You have the right to remain silent.
 
If you give up that right, anything you say can and will be used against you for OVERHEARD IN THE STREAM SATURDAY.
 
You have the right to throw a hissy fit and stomp your feet.
 
If you cannot censor yourself we will mis-quote you.
 
During any blog posts, comments, private messages and public chats you may decide at any time to exercise these rights, not answer any questions, or make any statements...."
 

 
STAFF OF SPIES:
 
SHERLOCK'S SISTA - HEAD DICK
 
THAT GIRL, ROUGH RIDER, IMA TATTLETALE, FBI SPY GIRL, LOOSELIPS, WILDCHERRY, GLOBAL G,
THE BALDING EAGLE, LL LISTS, THE ITCH SNITCH, BAM BAM,
DUSTBUNNY, SHEILA TELLALL, YELLOW SNOW PATROL, THE REVEALER, AGENT 006, THE PINK PANTHER, KNNSEY MILHONE PI, THE BIG SWIFTY
 
This week's special agents: 
 
BELLE'S BOY & RANDY'S MOM
 
Yep, you read correctly Belle's own son and Randy's own mother rated them out.....oh the humanity! 

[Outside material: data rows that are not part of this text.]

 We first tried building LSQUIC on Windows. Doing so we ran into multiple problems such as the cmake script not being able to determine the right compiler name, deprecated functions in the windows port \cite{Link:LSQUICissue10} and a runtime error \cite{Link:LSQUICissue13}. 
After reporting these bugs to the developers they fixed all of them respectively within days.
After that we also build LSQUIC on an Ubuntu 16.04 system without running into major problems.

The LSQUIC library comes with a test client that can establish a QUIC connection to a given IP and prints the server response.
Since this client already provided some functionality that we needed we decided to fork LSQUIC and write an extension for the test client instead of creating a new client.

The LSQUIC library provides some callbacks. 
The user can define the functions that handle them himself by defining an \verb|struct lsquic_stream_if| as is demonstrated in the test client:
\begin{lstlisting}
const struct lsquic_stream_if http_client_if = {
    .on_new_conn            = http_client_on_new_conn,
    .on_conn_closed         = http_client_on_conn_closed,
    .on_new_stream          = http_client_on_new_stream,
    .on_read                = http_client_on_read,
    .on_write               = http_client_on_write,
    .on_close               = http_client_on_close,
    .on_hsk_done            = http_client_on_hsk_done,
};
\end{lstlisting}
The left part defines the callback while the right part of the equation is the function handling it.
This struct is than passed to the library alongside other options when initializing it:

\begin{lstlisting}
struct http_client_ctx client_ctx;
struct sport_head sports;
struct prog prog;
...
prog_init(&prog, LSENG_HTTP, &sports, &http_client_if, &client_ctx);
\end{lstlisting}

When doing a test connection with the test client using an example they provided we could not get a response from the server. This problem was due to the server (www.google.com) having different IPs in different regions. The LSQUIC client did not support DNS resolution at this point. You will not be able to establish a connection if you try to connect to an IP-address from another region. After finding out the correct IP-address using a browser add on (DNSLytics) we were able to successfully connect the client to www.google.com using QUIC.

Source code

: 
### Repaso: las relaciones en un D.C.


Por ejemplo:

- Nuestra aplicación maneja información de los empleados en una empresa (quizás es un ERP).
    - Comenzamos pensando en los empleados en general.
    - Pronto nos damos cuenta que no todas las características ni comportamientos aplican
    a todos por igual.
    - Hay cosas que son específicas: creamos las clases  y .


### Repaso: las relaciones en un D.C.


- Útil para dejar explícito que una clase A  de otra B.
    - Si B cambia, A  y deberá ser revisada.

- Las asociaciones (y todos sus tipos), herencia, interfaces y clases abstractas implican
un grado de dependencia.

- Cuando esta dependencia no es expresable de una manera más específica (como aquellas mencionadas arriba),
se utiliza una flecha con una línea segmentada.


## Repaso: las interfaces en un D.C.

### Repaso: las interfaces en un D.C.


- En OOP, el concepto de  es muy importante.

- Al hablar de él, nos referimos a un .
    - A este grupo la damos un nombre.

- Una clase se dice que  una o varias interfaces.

ROSIE:  And I guess sanity is just a matter of perception huh? I'm just glad you have thoughts in the morning.


ICE:  As a shiver runs up my back, to my neck... I begin to whistle.


MR. ORNERY:  You're among friends here. At least you were before you began associating with me. Often it is better to NOT read the comments before commenting. Sure works for me.

(Bet ya didn't know I spoke fluent gibberish, did you?)


KRISTIN:  On a side note... I lost my pants AND my soup the other night, and neither one has reappeared. The soup’s probably not very tasty anymore, but it’s almost fall here in the Midwest, and I’m gonna need those pants.


ASH'S MOM:  Yes, I know how hard 4th grade can be. I am certain I was once in 4th grade a long, long, long time ago...in a galaxy far far away!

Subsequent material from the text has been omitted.